I would like you to output every record below exactly, apart from the pictures.

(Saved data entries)
====================
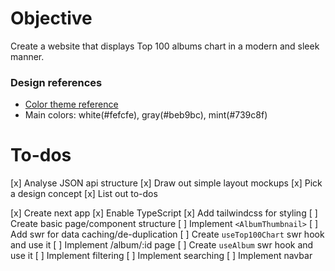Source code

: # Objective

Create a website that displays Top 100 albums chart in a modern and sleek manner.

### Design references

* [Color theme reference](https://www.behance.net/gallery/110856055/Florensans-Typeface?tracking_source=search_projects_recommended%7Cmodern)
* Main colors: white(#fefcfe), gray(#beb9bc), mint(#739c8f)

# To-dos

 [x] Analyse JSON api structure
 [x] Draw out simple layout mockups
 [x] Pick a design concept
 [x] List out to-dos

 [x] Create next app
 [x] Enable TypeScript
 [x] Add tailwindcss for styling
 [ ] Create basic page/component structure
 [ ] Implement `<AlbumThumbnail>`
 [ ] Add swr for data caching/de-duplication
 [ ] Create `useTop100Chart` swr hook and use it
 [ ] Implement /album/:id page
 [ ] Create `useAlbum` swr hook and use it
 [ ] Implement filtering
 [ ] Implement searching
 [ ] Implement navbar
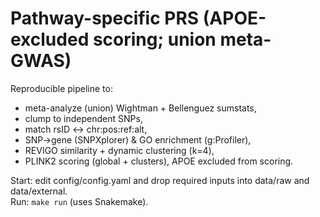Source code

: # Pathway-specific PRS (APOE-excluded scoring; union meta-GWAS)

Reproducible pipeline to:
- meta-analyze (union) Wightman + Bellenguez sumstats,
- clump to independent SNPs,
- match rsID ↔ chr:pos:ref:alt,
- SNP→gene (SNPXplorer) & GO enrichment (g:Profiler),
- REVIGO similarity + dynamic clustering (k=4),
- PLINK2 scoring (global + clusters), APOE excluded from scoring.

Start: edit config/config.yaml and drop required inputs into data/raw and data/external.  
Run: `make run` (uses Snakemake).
====================
▶ [THE ANSWER]
Source code

: # Objective

Create a website that displays Top 100 albums chart in a modern and sleek manner.

### Design references

* [Color theme reference](https://www.behance.net/gallery/110856055/Florensans-Typeface?tracking_source=search_projects_recommended%7Cmodern)
* Main colors: white(#fefcfe), gray(#beb9bc), mint(#739c8f)

# To-dos

 [x] Analyse JSON api structure
 [x] Draw out simple layout mockups
 [x] Pick a design concept
 [x] List out to-dos

 [x] Create next app
 [x] Enable TypeScript
 [x] Add tailwindcss for styling
 [ ] Create basic page/component structure
 [ ] Implement `<AlbumThumbnail>`
 [ ] Add swr for data caching/de-duplication
 [ ] Create `useTop100Chart` swr hook and use it
 [ ] Implement /album/:id page
 [ ] Create `useAlbum` swr hook and use it
 [ ] Implement filtering
 [ ] Implement searching
 [ ] Implement navbar
Source code

: # Pathway-specific PRS (APOE-excluded scoring; union meta-GWAS)

Reproducible pipeline to:
- meta-analyze (union) Wightman + Bellenguez sumstats,
- clump to independent SNPs,
- match rsID ↔ chr:pos:ref:alt,
- SNP→gene (SNPXplorer) & GO enrichment (g:Profiler),
- REVIGO similarity + dynamic clustering (k=4),
- PLINK2 scoring (global + clusters), APOE excluded from scoring.

Start: edit config/config.yaml and drop required inputs into data/raw and data/external.  
Run: `make run` (uses Snakemake).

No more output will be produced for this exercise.